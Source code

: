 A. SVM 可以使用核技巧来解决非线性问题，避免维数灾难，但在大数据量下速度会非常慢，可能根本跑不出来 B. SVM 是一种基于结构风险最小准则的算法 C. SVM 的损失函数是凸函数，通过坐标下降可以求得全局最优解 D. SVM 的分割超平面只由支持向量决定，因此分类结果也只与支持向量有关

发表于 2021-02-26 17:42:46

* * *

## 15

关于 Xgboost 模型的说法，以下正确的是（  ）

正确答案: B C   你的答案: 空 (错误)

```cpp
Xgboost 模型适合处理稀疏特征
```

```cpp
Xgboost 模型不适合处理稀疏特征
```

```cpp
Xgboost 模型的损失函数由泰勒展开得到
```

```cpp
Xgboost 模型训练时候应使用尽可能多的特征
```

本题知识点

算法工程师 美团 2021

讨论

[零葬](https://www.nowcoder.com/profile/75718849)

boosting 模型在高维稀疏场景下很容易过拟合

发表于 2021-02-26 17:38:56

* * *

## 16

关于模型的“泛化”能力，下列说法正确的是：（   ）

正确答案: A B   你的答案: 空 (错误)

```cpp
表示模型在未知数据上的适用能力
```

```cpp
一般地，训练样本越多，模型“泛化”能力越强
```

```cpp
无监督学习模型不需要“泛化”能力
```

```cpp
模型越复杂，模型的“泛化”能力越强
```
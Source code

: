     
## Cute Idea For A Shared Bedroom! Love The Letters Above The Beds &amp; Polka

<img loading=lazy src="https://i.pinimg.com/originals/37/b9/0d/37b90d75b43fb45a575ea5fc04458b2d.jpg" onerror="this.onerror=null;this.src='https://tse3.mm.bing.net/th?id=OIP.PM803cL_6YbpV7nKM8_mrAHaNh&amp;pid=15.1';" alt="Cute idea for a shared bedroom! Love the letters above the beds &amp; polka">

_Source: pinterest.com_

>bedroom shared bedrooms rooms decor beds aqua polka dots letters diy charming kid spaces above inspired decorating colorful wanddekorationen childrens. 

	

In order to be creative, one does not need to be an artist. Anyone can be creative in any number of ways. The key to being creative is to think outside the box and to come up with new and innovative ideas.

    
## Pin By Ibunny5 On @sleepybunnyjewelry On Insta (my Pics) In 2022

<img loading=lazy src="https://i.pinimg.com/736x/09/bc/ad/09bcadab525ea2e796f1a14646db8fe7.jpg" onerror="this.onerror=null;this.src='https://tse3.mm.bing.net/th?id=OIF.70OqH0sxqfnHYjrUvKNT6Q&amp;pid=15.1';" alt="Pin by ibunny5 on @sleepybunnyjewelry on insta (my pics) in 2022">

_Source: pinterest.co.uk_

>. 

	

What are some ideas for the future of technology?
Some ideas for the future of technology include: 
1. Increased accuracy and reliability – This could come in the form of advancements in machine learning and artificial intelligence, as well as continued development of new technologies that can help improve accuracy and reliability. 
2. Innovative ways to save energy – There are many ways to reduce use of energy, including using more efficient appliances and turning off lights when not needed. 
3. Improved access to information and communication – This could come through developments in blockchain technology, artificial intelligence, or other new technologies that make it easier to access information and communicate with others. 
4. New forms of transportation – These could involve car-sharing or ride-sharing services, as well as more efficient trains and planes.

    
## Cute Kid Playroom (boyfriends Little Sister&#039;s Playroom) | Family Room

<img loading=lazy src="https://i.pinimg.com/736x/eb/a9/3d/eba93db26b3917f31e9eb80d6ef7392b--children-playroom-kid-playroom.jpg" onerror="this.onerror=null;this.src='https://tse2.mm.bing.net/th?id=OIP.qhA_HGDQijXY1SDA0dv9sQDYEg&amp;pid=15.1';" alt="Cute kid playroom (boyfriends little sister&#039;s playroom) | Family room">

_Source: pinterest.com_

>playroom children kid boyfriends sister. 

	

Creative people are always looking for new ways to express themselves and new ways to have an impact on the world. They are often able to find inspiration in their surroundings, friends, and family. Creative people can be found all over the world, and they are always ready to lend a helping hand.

================================

Assignment:
Track down all lines above with the string "future" and copy them.

Exercise solution:
What are some ideas for the future of technology?
Some ideas for the future of technology include: 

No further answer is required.